The T-Rex is powered by a 1.4-liter, DOHC, inline four-cylinder motorcycle engine. The engine comes from the Kawasaki Ninja ZX-14, one of the fastest production motorcycles in the world. In this application, the ZX-14 engine puts out 197 horsepower -- the same as a Honda Civic Si sport sedan -- but in a body that weighs just over 1,000 pounds (453.6 kilograms). Combine that with an 11,000 RPM redline and you've got a three-wheeler that can do zero to 60 miles per hour (96.6 kilometers per hour) in just four seconds. That's fast by almost anyone's definition [source: Jacquot].

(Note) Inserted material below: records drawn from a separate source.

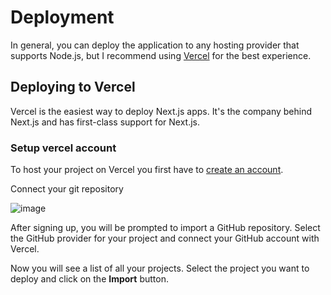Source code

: # Deployment

In general, you can deploy the application to any hosting provider that supports Node.js, but I  recommend using <a href="https://vercel.com" target="_blank" rel="noreferrer">Vercel</a> for the best experience.

## Deploying to Vercel 

Vercel is the easiest way to deploy Next.js apps. It's the company behind Next.js and has first-class support for Next.js.

### Setup vercel account

To host your project on Vercel you first have to <a href="https://vercel.com/signup" target="_blank" rel="noreferrer">create an account</a>.

Connect your git repository

![image](https://github.com/astrowp/docs/assets/170225022/01e00e82-2dcc-4d90-89a9-f35c4d577368)

After signing up, you will be prompted to import a GitHub repository. Select the GitHub provider for your project and connect your GitHub account with Vercel.

Now you will see a list of all your projects. Select the project you want to deploy and click on the <strong>Import</strong> button.</p>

As motorcycle-like as it is, there are some car elements too. It has a steering wheel, three pedals, and a stick-shift transmission. (Automatic transmission users need not apply here.) However, unlike a car, it uses the Kawasaki's six-speed sequential transmission, meaning the driver has to shift through each gear one at a time, just like a bike. It also has all the gauges you would expect on either machine, like a speedometer, tachometer and a fuel gauge just to name a few. Campagna claims a quarter-mile (.4 kilometers) time of about 12 seconds and lateral acceleration of 1.3 g, which is much more than most high-end performance cars.
So how does it drive? It's incredibly fast, not so comfortable, and requires constant attention to keep it from flying off the road. It's also downright terrifying. Its small size means your head might bump into someone else's side mirror. But the truth is, the T-Rex is one of the most hardcore performance machines you can buy.